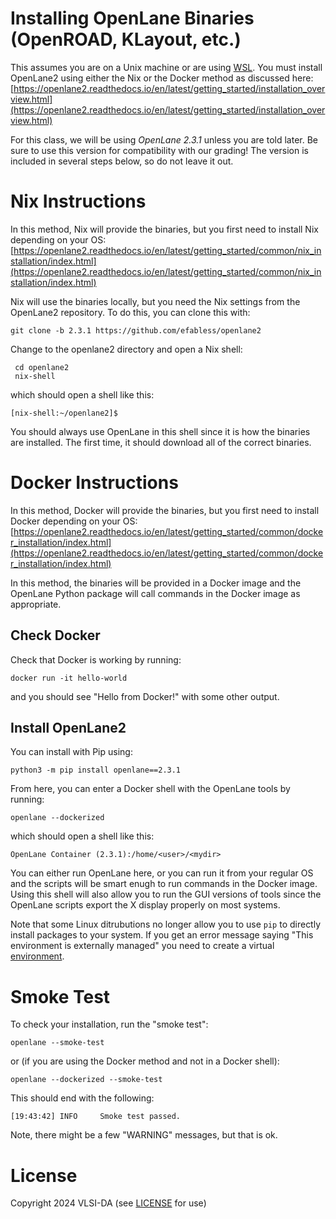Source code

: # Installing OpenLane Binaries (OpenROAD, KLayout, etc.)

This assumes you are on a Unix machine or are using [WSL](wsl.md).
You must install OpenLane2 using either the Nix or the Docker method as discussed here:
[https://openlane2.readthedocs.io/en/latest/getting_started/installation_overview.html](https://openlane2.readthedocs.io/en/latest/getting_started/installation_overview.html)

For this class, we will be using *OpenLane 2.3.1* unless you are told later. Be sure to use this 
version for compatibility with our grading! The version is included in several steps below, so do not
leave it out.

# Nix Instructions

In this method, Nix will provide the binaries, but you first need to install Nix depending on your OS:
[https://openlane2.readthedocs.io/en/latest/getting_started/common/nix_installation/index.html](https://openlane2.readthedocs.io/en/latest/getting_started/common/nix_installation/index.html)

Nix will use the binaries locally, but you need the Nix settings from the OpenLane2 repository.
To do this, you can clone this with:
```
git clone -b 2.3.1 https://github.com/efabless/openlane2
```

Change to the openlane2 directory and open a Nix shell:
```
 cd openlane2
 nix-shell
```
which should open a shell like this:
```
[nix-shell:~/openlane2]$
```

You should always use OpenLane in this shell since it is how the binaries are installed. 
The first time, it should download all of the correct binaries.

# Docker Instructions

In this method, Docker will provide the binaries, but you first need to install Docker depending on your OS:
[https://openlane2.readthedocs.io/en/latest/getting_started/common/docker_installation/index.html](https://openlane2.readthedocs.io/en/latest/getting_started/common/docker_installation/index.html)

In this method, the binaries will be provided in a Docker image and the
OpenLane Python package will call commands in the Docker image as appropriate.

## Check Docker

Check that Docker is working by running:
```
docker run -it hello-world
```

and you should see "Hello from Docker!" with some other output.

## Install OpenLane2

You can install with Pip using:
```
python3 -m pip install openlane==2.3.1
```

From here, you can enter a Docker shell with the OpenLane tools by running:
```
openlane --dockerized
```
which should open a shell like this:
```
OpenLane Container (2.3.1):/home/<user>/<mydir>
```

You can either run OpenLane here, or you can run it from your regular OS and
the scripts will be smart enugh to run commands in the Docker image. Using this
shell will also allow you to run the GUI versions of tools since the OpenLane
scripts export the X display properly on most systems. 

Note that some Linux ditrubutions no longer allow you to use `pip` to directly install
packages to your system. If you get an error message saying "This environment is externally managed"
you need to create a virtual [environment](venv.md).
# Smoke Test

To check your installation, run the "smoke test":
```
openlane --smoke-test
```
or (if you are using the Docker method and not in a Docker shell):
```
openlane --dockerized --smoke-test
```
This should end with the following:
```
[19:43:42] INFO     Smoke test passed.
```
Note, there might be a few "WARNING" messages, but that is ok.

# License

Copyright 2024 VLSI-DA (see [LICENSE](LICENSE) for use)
_____
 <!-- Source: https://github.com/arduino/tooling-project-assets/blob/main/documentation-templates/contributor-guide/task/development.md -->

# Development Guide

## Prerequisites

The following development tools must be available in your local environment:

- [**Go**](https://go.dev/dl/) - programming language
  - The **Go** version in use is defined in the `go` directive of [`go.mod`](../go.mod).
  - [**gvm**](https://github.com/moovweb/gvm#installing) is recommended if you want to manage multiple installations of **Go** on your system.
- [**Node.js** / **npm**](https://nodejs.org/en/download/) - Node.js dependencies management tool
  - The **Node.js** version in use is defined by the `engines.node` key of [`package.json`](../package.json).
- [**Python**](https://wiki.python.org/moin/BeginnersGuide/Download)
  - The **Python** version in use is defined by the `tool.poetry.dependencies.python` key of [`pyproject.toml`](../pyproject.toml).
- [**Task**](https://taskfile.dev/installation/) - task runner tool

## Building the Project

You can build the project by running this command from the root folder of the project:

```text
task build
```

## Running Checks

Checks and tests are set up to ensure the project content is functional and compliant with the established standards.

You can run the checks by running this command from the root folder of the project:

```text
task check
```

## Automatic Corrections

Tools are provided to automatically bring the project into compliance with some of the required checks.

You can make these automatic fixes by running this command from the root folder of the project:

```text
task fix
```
_____
> WHAT TO WORK ON
Count the lines in the records that include the word "will". Report the total alone.

> SOLUTION FOR THIS EXERCISE
8